U.S. Route 20 (US 20) runs its easternmost  in the U.S. state of Massachusetts. The highway crosses the state border from New Lebanon, New York, into Hancock, Massachusetts, and runs eastward to Boston, where it ends at State Route 2 in Kenmore Square. It spends the vast majority of its journey paralleling I-90 (the Massachusetts Turnpike), which has largely superseded US-20 for through travel. Still, US-20 directly serves many towns and local business areas which the Turnpike bypasses.

U.S. Route 20 is currently the longest numbered highway in the entire country, at an estimated length of 3,365 miles between Boston and Newport, Oregon.

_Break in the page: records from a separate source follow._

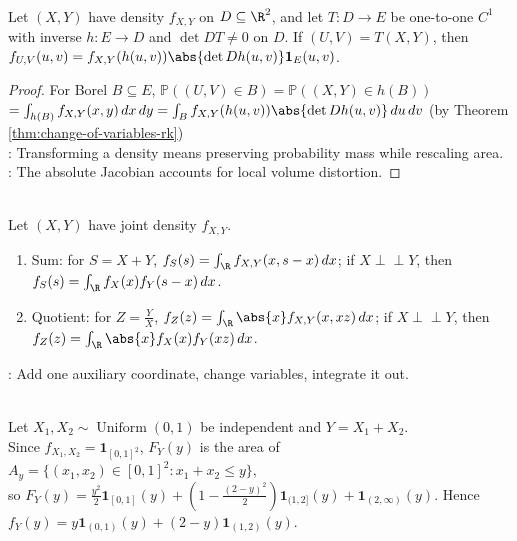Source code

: \begin{proposition} \label{prop:two-dimensional-density-change-of-variables} \\
Let $(X,Y)$ have density $f_{X,Y}$ on $D\subseteq\R^2$, and let $T:D\to E$ be one-to-one $C^1$ with inverse $h:E\to D$ and $\det DT\neq0$ on $D$. If $(U,V)=T(X,Y)$, then $f_{U,V}(u,v)=f_{X,Y}(h(u,v))\abs{\det Dh(u,v)}\mathbf{1}_E(u,v)$.
\begin{proof}
For Borel $B\subseteq E$, $\mathbb{P}((U,V)\in B)=\mathbb{P}((X,Y)\in h(B))$\\
$=\int_{h(B)}f_{X,Y}(x,y)\,dx\,dy=\int_B f_{X,Y}(h(u,v))\abs{\det Dh(u,v)}\,du\,dv$ (by Theorem \ref{thm:change-of-variables-rk})\\
: Transforming a density means preserving probability mass while rescaling area.\\
: The absolute Jacobian accounts for local volume distortion.
\end{proof}
\end{proposition}

\begin{example} \label{ex:sum-and-quotient-density-formulas} \\
Let $(X,Y)$ have joint density $f_{X,Y}$.
\begin{enumerate}[label=(\roman*)]
\setlength{\itemsep}{0pt}
\item Sum: for $S=X+Y$, $f_S(s)=\int_\R f_{X,Y}(x,s-x)\,dx$; if $X\perp\!\!\!\perp Y$, then $f_S(s)=\int_\R f_X(x)f_Y(s-x)\,dx$.
\item Quotient: for $Z=\frac{Y}{X}$, $f_Z(z)=\int_\R\abs{x}f_{X,Y}(x,xz)\,dx$; if $X\perp\!\!\!\perp Y$, then $f_Z(z)=\int_\R\abs{x}f_X(x)f_Y(xz)\,dx$.
\end{enumerate}
: Add one auxiliary coordinate, change variables, integrate it out.
\end{example}

\begin{example} \label{ex:sum-of-two-independent-uniforms} \\
Let $X_1,X_2\sim\operatorname{Uniform}(0,1)$ be independent and $Y=X_1+X_2$.\\
Since $f_{X_1,X_2}=\mathbf{1}_{[0,1]^2}$, $F_Y(y)$ is the area of $A_y=\{(x_1,x_2)\in[0,1]^2:x_1+x_2\leq y\}$,\\
so $F_Y(y)=\frac{y^2}{2}\mathbf{1}_{[0,1]}(y)+(1-\frac{(2-y)^2}{2})\mathbf{1}_{(1,2]}(y)+\mathbf{1}_{(2,\infty)}(y)$. Hence $f_Y(y)=y\mathbf{1}_{(0,1)}(y)+(2-y)\mathbf{1}_{(1,2)}(y)$.
\end{example}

Parts of US 20 between the Worcester and Boston areas are part of an alignment of the Boston Post Road, an early colonial highway designated in 1673 for carrying mail between New York City and Boston. US 20 is still locally known as the "Boston Post Road" in the towns of Northborough, Marlborough, Sudbury, Wayland, and Weston.

Route description

Berkshire, Hampshire, and Hampden Counties
U.S. Route 20 begins its eastward trek crossing the New York state border into Hancock, Massachusetts and passing through the southern edge of the Pittsfield State Forest before entering Pittsfield and serving as the northern terminus of Route 41. The highway enters downtown and meets U.S. Route 7, near the western terminus of Route 9. After its intersection with US-7, US-20 heads south, and the two routes form a concurrency into the town of Lenox. In Lenox, Route 7A splits off from the main road to serve the center of town, and US-20 splits from US-7 shortly thereafter to travel through the town of Lee to the southeast. The highway passes through Lee and has an interchange with I-90 (the Massachusetts Turnpike) at Exit 10 (formerly Exit 2), south of town, near the eastern terminus of Route 102. Becoming the Jacob’s Ladder Scenic Byway for the next 30 miles, US-20 returns to its eastward direction at this point and closely parallels the Mass Pike, having three non-interchange junctions with it before entering the town of Becket and meeting Route 8. Route 8 northbound forms a concurrency with US-20 to directly serve the town, while the Mass Pike passes south of Becket. Upon crossing through the town center, Route 8 splits from US-20, and it continues eastbound, passing into Hampden County and the town of Chester.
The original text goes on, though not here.